■ What you are asked to do ■
Every line below that holds the word "true" counts once; please tally them and give only the total.

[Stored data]

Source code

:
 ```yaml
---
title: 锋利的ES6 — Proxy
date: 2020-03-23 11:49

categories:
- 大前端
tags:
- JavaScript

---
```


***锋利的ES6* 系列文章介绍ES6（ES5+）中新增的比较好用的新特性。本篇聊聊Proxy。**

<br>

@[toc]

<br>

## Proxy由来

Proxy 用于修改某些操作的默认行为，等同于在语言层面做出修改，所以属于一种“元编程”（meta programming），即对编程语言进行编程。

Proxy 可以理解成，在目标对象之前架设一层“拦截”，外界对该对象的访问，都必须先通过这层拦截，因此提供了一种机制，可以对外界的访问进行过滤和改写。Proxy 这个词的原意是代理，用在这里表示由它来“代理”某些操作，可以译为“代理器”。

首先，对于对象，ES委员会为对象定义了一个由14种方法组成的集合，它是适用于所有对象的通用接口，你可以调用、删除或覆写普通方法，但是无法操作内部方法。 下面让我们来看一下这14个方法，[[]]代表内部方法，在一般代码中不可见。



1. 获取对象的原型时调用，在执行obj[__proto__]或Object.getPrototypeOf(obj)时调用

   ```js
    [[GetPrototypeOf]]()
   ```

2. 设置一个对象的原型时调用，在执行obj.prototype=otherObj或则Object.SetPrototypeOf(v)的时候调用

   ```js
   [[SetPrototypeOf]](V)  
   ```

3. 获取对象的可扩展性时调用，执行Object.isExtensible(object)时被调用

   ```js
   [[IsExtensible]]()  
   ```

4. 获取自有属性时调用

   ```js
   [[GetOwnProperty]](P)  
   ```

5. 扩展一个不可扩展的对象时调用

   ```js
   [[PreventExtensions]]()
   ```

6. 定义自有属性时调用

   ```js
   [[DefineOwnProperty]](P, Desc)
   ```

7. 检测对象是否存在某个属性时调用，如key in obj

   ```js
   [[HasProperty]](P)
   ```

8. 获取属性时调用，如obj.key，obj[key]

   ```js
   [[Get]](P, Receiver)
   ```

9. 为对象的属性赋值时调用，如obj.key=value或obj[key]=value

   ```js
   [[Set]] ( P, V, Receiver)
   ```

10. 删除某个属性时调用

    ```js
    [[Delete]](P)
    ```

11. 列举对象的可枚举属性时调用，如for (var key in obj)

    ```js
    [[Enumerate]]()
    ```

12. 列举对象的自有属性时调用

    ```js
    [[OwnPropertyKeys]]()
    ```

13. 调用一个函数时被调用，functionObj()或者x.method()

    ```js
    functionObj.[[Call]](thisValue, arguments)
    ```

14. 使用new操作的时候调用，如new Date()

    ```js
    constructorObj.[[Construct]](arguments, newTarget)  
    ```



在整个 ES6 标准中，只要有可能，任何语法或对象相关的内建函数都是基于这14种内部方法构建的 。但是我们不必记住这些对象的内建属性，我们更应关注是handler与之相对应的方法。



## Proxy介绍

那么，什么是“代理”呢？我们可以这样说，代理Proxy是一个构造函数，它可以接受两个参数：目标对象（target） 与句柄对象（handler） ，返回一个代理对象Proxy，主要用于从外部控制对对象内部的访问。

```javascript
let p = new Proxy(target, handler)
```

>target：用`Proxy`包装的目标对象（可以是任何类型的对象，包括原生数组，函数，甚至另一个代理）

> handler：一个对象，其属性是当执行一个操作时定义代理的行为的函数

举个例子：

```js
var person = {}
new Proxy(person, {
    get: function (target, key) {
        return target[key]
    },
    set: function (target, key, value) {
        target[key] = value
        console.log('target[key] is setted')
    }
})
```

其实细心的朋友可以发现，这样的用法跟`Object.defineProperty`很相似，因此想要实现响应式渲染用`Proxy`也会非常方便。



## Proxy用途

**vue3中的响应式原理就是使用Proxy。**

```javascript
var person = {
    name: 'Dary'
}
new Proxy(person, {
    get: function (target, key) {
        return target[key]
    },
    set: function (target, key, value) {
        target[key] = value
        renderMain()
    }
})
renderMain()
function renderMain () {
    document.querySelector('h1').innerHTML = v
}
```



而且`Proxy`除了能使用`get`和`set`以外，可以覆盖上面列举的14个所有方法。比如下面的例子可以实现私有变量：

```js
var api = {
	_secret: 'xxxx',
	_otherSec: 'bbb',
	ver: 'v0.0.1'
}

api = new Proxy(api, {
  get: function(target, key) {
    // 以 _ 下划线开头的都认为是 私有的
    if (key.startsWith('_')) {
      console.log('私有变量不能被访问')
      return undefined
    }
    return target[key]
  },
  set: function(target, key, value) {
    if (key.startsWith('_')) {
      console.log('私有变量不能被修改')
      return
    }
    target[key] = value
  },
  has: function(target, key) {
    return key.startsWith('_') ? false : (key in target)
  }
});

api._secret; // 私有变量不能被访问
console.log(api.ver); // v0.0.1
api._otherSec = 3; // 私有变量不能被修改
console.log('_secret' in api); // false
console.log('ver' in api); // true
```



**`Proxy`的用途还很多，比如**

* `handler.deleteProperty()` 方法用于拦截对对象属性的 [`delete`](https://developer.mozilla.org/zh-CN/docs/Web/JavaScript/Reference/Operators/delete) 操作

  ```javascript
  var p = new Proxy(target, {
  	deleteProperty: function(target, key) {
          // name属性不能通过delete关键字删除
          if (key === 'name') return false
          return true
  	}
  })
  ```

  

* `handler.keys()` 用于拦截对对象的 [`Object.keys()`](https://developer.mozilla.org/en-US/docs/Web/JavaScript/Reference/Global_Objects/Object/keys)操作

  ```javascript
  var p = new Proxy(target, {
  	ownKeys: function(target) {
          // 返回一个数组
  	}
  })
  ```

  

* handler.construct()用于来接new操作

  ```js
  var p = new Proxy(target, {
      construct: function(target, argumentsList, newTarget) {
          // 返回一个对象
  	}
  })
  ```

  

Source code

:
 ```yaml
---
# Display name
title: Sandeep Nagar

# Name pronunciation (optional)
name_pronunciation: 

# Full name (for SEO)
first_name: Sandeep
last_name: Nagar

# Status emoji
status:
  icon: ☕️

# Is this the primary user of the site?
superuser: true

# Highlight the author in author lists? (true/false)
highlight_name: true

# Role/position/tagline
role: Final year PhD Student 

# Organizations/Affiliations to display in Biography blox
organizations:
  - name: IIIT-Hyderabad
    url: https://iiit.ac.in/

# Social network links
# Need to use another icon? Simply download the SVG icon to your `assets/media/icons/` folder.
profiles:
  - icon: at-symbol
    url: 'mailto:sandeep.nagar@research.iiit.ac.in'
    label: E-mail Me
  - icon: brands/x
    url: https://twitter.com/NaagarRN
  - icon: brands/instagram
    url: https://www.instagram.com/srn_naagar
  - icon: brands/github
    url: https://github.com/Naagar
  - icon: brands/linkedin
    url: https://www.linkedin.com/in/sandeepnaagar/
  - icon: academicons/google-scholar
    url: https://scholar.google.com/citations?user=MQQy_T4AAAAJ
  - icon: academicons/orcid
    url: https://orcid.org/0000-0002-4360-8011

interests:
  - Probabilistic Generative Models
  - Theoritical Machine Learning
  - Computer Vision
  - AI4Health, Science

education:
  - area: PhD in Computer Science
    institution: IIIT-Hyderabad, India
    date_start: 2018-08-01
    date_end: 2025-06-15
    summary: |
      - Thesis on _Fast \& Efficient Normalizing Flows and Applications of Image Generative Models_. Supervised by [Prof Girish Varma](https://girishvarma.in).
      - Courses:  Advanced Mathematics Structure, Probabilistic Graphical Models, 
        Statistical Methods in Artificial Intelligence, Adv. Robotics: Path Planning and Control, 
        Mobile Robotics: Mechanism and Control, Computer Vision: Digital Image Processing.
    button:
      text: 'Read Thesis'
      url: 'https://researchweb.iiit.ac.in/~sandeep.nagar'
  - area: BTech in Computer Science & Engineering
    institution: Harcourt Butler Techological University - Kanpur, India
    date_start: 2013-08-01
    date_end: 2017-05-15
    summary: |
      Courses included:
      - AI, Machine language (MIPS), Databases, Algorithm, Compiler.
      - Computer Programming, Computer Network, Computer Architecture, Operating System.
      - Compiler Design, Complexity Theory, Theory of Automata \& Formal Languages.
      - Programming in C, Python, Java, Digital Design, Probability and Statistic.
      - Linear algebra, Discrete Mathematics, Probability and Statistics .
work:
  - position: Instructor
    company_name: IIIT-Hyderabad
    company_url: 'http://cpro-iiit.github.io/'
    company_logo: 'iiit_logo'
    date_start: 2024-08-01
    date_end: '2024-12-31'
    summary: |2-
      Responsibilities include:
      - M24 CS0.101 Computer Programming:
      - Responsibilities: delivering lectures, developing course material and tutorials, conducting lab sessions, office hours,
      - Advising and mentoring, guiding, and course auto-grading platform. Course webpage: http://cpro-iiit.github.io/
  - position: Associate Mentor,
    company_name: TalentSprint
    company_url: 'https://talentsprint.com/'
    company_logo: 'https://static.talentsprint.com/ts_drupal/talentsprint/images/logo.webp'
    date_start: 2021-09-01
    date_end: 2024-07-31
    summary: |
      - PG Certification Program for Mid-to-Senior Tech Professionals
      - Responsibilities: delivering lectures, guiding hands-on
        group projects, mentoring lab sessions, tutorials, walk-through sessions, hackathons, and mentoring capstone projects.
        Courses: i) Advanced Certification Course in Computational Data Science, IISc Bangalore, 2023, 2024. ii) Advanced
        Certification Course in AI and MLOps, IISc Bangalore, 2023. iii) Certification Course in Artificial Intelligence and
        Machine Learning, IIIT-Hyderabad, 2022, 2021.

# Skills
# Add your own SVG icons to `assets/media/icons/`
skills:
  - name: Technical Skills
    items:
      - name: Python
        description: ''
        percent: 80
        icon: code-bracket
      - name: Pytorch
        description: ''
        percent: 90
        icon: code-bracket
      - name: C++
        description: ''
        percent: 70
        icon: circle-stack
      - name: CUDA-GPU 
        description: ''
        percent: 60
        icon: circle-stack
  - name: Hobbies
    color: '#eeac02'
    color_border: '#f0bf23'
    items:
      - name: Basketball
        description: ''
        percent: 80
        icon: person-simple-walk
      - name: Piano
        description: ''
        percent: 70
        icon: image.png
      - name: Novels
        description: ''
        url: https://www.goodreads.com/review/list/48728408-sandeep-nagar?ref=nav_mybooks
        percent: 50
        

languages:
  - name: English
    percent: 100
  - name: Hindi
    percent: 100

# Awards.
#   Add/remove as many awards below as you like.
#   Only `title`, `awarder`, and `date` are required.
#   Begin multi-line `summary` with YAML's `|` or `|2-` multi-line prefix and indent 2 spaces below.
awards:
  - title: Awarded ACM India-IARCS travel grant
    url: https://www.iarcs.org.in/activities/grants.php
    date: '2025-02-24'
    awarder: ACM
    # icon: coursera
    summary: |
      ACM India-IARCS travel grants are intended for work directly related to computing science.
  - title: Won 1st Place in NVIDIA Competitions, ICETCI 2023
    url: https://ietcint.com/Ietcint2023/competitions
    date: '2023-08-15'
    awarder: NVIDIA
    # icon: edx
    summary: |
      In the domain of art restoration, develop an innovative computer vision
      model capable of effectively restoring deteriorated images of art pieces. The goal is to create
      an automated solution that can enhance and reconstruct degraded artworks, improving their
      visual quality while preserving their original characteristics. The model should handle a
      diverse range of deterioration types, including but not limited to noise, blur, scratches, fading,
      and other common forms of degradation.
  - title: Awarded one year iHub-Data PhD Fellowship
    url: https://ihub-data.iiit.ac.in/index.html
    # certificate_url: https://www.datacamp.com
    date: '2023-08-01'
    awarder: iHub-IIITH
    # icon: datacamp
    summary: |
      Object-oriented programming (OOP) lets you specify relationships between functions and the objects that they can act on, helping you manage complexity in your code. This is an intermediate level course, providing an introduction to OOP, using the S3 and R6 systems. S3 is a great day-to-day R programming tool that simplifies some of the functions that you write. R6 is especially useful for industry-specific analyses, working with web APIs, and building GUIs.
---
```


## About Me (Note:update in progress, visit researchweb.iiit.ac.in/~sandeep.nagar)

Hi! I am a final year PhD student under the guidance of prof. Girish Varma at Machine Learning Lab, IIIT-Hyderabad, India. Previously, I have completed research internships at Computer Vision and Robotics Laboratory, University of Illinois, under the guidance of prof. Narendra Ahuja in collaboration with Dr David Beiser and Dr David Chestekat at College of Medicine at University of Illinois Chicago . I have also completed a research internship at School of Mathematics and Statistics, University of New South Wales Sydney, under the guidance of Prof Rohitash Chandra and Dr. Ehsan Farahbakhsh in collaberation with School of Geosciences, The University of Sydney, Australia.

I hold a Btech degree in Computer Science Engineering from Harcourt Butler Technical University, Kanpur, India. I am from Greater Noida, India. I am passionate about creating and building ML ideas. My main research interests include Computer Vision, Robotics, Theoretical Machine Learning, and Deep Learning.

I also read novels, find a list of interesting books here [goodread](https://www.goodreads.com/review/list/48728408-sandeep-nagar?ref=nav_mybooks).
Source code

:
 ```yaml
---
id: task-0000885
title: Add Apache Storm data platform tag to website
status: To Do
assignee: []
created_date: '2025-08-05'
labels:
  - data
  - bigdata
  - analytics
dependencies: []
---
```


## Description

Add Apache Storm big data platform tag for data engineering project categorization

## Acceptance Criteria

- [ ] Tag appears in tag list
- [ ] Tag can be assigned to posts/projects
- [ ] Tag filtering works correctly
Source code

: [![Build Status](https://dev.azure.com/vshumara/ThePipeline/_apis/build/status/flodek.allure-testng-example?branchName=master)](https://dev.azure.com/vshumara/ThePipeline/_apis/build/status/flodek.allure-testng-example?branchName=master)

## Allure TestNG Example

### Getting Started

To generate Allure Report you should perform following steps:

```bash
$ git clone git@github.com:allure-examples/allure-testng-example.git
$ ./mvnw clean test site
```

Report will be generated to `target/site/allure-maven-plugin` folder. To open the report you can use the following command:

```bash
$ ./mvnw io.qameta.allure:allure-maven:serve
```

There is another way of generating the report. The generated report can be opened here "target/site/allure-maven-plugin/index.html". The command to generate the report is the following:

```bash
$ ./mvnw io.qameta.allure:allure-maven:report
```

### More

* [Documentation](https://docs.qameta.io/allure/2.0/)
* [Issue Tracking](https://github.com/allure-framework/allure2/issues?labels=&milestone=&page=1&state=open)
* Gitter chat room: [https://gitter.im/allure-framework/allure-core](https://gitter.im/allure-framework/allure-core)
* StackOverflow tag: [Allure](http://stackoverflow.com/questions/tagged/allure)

■ Task result ■
5